There was no reply from the prosecution, the case was closed, and the jury at once withdrew to its retiring-room.[4] It was about eleven o'clock in the morning, and for more than an hour the spectators remained waiting, silent and anxious, in no wise resembling the audience at Beaumont, which had been so tumultuous and violent. The hall was very hot, and the atmosphere seemed as heavy as lead. There was little conversation, though occasionally the Simonists and the anti-Simonists glanced askance at one another. One might have fancied oneself in some funeral chamber where the life or death of a nation, the whole dolorous question of its future, was being decided. At last the jury reappeared, the judges came in, and amidst lugubrious silence the foreman arose: He was a little grey, lean man, a goldsmith, enjoying the custom of the local clergy. His shrill voice was distinctly heard. On the question of guilt the verdict was 'Yes,' by a majority; while 'extenuating circumstances' were unanimously granted. At Beaumont the jury had been unanimous with respect to guilt, and only a small majority had favoured the admission of extenuating circumstances. And now, after expediting the formalities, President Guybaraud hastily pronounced a sentence of ten years' solitary confinement. That done, he withdrew, and Pacart, the Procureur de la République, followed him, after bowing to the jury as if to thank them.

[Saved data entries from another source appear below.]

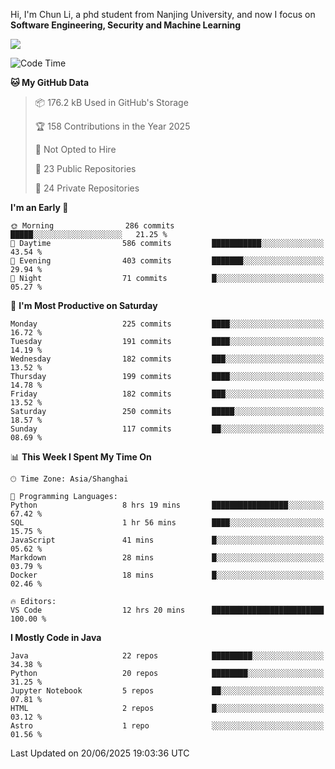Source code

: Hi, I'm Chun Li, a phd student from Nanjing University, and now I focus on **Software Engineering, Security and Machine Learning**

<!--![GitHub Snake Light](https://github.com/pppppkun/pppppkun/blob/output/github-snake.svg#gh-light-mode-only)-->
<!--![GitHub Snake dark](https://github.com/pppppkun/pppppkun/blob/output/github-snake-dark.svg#gh-dark-mode-only)-->

![](https://komarev.com/ghpvc/?username=pppppkun)
<!--START_SECTION:waka-->
![Code Time](http://img.shields.io/badge/Code%20Time-2%2C170%20hrs%2040%20mins-blue)

**🐱 My GitHub Data** 

> 📦 176.2 kB Used in GitHub's Storage 
 > 
> 🏆 158 Contributions in the Year 2025
 > 
> 🚫 Not Opted to Hire
 > 
> 📜 23 Public Repositories 
 > 
> 🔑 24 Private Repositories 
 > 
**I'm an Early 🐤** 

```text
🌞 Morning                286 commits         █████░░░░░░░░░░░░░░░░░░░░   21.25 % 
🌆 Daytime                586 commits         ███████████░░░░░░░░░░░░░░   43.54 % 
🌃 Evening                403 commits         ███████░░░░░░░░░░░░░░░░░░   29.94 % 
🌙 Night                  71 commits          █░░░░░░░░░░░░░░░░░░░░░░░░   05.27 % 
```
📅 **I'm Most Productive on Saturday** 

```text
Monday                   225 commits         ████░░░░░░░░░░░░░░░░░░░░░   16.72 % 
Tuesday                  191 commits         ████░░░░░░░░░░░░░░░░░░░░░   14.19 % 
Wednesday                182 commits         ███░░░░░░░░░░░░░░░░░░░░░░   13.52 % 
Thursday                 199 commits         ████░░░░░░░░░░░░░░░░░░░░░   14.78 % 
Friday                   182 commits         ███░░░░░░░░░░░░░░░░░░░░░░   13.52 % 
Saturday                 250 commits         █████░░░░░░░░░░░░░░░░░░░░   18.57 % 
Sunday                   117 commits         ██░░░░░░░░░░░░░░░░░░░░░░░   08.69 % 
```


📊 **This Week I Spent My Time On** 

```text
🕑︎ Time Zone: Asia/Shanghai

💬 Programming Languages: 
Python                   8 hrs 19 mins       █████████████████░░░░░░░░   67.42 % 
SQL                      1 hr 56 mins        ████░░░░░░░░░░░░░░░░░░░░░   15.75 % 
JavaScript               41 mins             █░░░░░░░░░░░░░░░░░░░░░░░░   05.62 % 
Markdown                 28 mins             █░░░░░░░░░░░░░░░░░░░░░░░░   03.79 % 
Docker                   18 mins             █░░░░░░░░░░░░░░░░░░░░░░░░   02.46 % 

🔥 Editors: 
VS Code                  12 hrs 20 mins      █████████████████████████   100.00 % 
```

**I Mostly Code in Java** 

```text
Java                     22 repos            █████████░░░░░░░░░░░░░░░░   34.38 % 
Python                   20 repos            ████████░░░░░░░░░░░░░░░░░   31.25 % 
Jupyter Notebook         5 repos             ██░░░░░░░░░░░░░░░░░░░░░░░   07.81 % 
HTML                     2 repos             █░░░░░░░░░░░░░░░░░░░░░░░░   03.12 % 
Astro                    1 repo              ░░░░░░░░░░░░░░░░░░░░░░░░░   01.56 % 
```




 Last Updated on 20/06/2025 19:03:36 UTC
<!--END_SECTION:waka-->

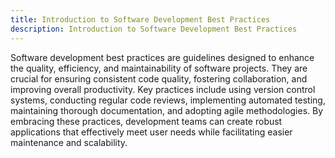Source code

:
 ```yaml
---
title: Introduction to Software Development Best Practices
description: Introduction to Software Development Best Practices
---
```


Software development best practices are guidelines designed to enhance the quality, efficiency, and maintainability of software projects. They are crucial for ensuring consistent code quality, fostering collaboration, and improving overall productivity. Key practices include using version control systems, conducting regular code reviews, implementing automated testing, maintaining thorough documentation, and adopting agile methodologies. By embracing these practices, development teams can create robust applications that effectively meet user needs while facilitating easier maintenance and scalability.
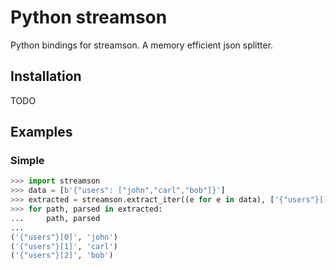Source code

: # Python streamson

Python bindings for streamson. A memory efficient json splitter.

## Installation
TODO

## Examples
### Simple
```python
>>> import streamson
>>> data = [b'{"users": ["john","carl","bob"]}']
>>> extracted = streamson.extract_iter((e for e in data), ['{"users"}[]'])
>>> for path, parsed in extracted:
...     path, parsed
...
('{"users"}[0]', 'john')
('{"users"}[1]', 'carl')
('{"users"}[2]', 'bob')
```
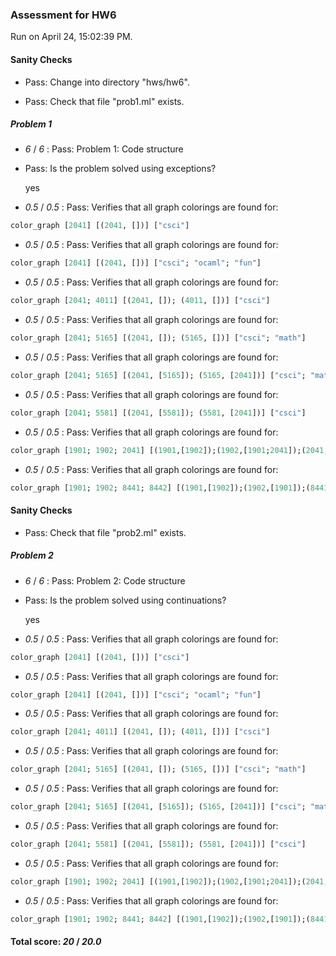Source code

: ### Assessment for HW6

Run on April 24, 15:02:39 PM.

#### Sanity Checks

+ Pass: Change into directory "hws/hw6".

+ Pass: Check that file "prob1.ml" exists.

##### Problem 1

+  _6_ / _6_ : Pass: Problem 1: Code structure

    

+ Pass: Is the problem solved using exceptions?

    yes

+  _0.5_ / _0.5_ : Pass: Verifies that all graph colorings are found for:
  ```ocaml
  color_graph [2041] [(2041, [])] ["csci"]
  ```

+  _0.5_ / _0.5_ : Pass: Verifies that all graph colorings are found for:
  ```ocaml
  color_graph [2041] [(2041, [])] ["csci"; "ocaml"; "fun"]
  ```

+  _0.5_ / _0.5_ : Pass: Verifies that all graph colorings are found for:
  ```ocaml
  color_graph [2041; 4011] [(2041, []); (4011, [])] ["csci"]
  ```

+  _0.5_ / _0.5_ : Pass: Verifies that all graph colorings are found for:
  ```ocaml
  color_graph [2041; 5165] [(2041, []); (5165, [])] ["csci"; "math"]
  ```

+  _0.5_ / _0.5_ : Pass: Verifies that all graph colorings are found for:
  ```ocaml
  color_graph [2041; 5165] [(2041, [5165]); (5165, [2041])] ["csci"; "math"]
  ```

+  _0.5_ / _0.5_ : Pass: Verifies that all graph colorings are found for:
  ```ocaml
  color_graph [2041; 5581] [(2041, [5581]); (5581, [2041])] ["csci"]
  ```

+  _0.5_ / _0.5_ : Pass: Verifies that all graph colorings are found for:
  ```ocaml
  color_graph [1901; 1902; 2041] [(1901,[1902]);(1902,[1901;2041]);(2041,[1902])] ["csci";"scheme"]
  ```

+  _0.5_ / _0.5_ : Pass: Verifies that all graph colorings are found for:
  ```ocaml
  color_graph [1901; 1902; 8441; 8442] [(1901,[1902]);(1902,[1901]);(8441,[8442]);(8442,[8441])] ["csci";"math"]
  ```

#### Sanity Checks

+ Pass: Check that file "prob2.ml" exists.

##### Problem 2

+  _6_ / _6_ : Pass: Problem 2: Code structure

    

+ Pass: Is the problem solved using continuations?

    yes

+  _0.5_ / _0.5_ : Pass: Verifies that all graph colorings are found for:
  ```ocaml
  color_graph [2041] [(2041, [])] ["csci"]
  ```

+  _0.5_ / _0.5_ : Pass: Verifies that all graph colorings are found for:
  ```ocaml
  color_graph [2041] [(2041, [])] ["csci"; "ocaml"; "fun"]
  ```

+  _0.5_ / _0.5_ : Pass: Verifies that all graph colorings are found for:
  ```ocaml
  color_graph [2041; 4011] [(2041, []); (4011, [])] ["csci"]
  ```

+  _0.5_ / _0.5_ : Pass: Verifies that all graph colorings are found for:
  ```ocaml
  color_graph [2041; 5165] [(2041, []); (5165, [])] ["csci"; "math"]
  ```

+  _0.5_ / _0.5_ : Pass: Verifies that all graph colorings are found for:
  ```ocaml
  color_graph [2041; 5165] [(2041, [5165]); (5165, [2041])] ["csci"; "math"]
  ```

+  _0.5_ / _0.5_ : Pass: Verifies that all graph colorings are found for:
  ```ocaml
  color_graph [2041; 5581] [(2041, [5581]); (5581, [2041])] ["csci"]
  ```

+  _0.5_ / _0.5_ : Pass: Verifies that all graph colorings are found for:
  ```ocaml
  color_graph [1901; 1902; 2041] [(1901,[1902]);(1902,[1901;2041]);(2041,[1902])] ["csci";"scheme"]
  ```

+  _0.5_ / _0.5_ : Pass: Verifies that all graph colorings are found for:
  ```ocaml
  color_graph [1901; 1902; 8441; 8442] [(1901,[1902]);(1902,[1901]);(8441,[8442]);(8442,[8441])] ["csci";"math"]
  ```

#### Total score: _20_ / _20.0_

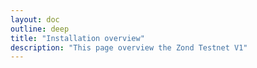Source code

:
 ```yaml
---
layout: doc
outline: deep
title: "Installation overview"
description: "This page overview the Zond Testnet V1"
---
```




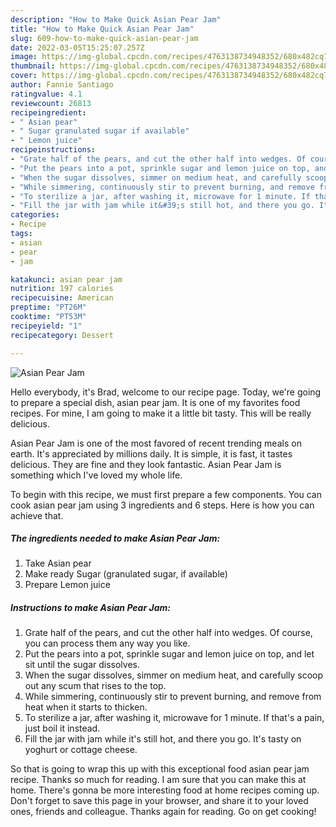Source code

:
 ```yaml
---
description: "How to Make Quick Asian Pear Jam"
title: "How to Make Quick Asian Pear Jam"
slug: 609-how-to-make-quick-asian-pear-jam
date: 2022-03-05T15:25:07.257Z
image: https://img-global.cpcdn.com/recipes/4763138734948352/680x482cq70/asian-pear-jam-recipe-main-photo.jpg
thumbnail: https://img-global.cpcdn.com/recipes/4763138734948352/680x482cq70/asian-pear-jam-recipe-main-photo.jpg
cover: https://img-global.cpcdn.com/recipes/4763138734948352/680x482cq70/asian-pear-jam-recipe-main-photo.jpg
author: Fannie Santiago
ratingvalue: 4.1
reviewcount: 26813
recipeingredient:
- " Asian pear"
- " Sugar granulated sugar if available"
- " Lemon juice"
recipeinstructions:
- "Grate half of the pears, and cut the other half into wedges. Of course, you can process them any way you like."
- "Put the pears into a pot, sprinkle sugar and lemon juice on top, and let sit until the sugar dissolves."
- "When the sugar dissolves, simmer on medium heat, and carefully scoop out any scum that rises to the top."
- "While simmering, continuously stir to prevent burning, and remove from heat when it starts to thicken."
- "To sterilize a jar, after washing it, microwave for 1 minute. If that&#39;s a pain, just boil it instead."
- "Fill the jar with jam while it&#39;s still hot, and there you go. It&#39;s tasty on yoghurt or cottage cheese."
categories:
- Recipe
tags:
- asian
- pear
- jam

katakunci: asian pear jam 
nutrition: 197 calories
recipecuisine: American
preptime: "PT26M"
cooktime: "PT53M"
recipeyield: "1"
recipecategory: Dessert

---
```



![Asian Pear Jam](https://img-global.cpcdn.com/recipes/4763138734948352/680x482cq70/asian-pear-jam-recipe-main-photo.jpg)

Hello everybody, it's Brad, welcome to our recipe page. Today, we're going to prepare a special dish, asian pear jam. It is one of my favorites food recipes. For mine, I am going to make it a little bit tasty. This will be really delicious.



Asian Pear Jam is one of the most favored of recent trending meals on earth. It's appreciated by millions daily. It is simple, it is fast, it tastes delicious. They are fine and they look fantastic. Asian Pear Jam is something which I've loved my whole life.


To begin with this recipe, we must first prepare a few components. You can cook asian pear jam using 3 ingredients and 6 steps. Here is how you can achieve that.

<!--inarticleads1-->

##### The ingredients needed to make Asian Pear Jam:

1. Take  Asian pear
1. Make ready  Sugar (granulated sugar, if available)
1. Prepare  Lemon juice




<!--inarticleads2-->

##### Instructions to make Asian Pear Jam:

1. Grate half of the pears, and cut the other half into wedges. Of course, you can process them any way you like.
1. Put the pears into a pot, sprinkle sugar and lemon juice on top, and let sit until the sugar dissolves.
1. When the sugar dissolves, simmer on medium heat, and carefully scoop out any scum that rises to the top.
1. While simmering, continuously stir to prevent burning, and remove from heat when it starts to thicken.
1. To sterilize a jar, after washing it, microwave for 1 minute. If that&#39;s a pain, just boil it instead.
1. Fill the jar with jam while it&#39;s still hot, and there you go. It&#39;s tasty on yoghurt or cottage cheese.




So that is going to wrap this up with this exceptional food asian pear jam recipe. Thanks so much for reading. I am sure that you can make this at home. There's gonna be more interesting food at home recipes coming up. Don't forget to save this page in your browser, and share it to your loved ones, friends and colleague. Thanks again for reading. Go on get cooking!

[4] At French criminal trials the judges no longer sum up the evidence before the verdict is given. That privilege was taken from them by a special law several years ago, in consequence of their scandalous abuse of it.—Trans.

Marc, meantime, had glanced at Simon, on whose face he only detected a kind of faint smile, a painful contraction of the lips. Delbos, beside himself, was clenching his fists. David, whose emotion was too intense, had not returned into Court, but was awaiting the decision outside. The thunderbolt had fallen, and Marc felt a deadly chill in every vein. It was a frigid horror: the supreme iniquity, in which just minds had refused to believe, the crime of crimes, which had seemed impossible a few hours earlier, which reason had rejected, had suddenly become a monstrous reality. And there were no ferocious cries of joy, there was no onslaught like that of cannibals rushing to a feast of blood, as at Beaumont. Though the hall was full of rabid anti-Simonists, the frightful silence continued, such was the horror which froze one and all to their very bones. Only a long shudder, a stifled groan, sped through the throng. And they went out without a word, without a push, in a dark stream like some funeral assembly choking with emotion, stricken with fear. And outside Marc found David sobbing.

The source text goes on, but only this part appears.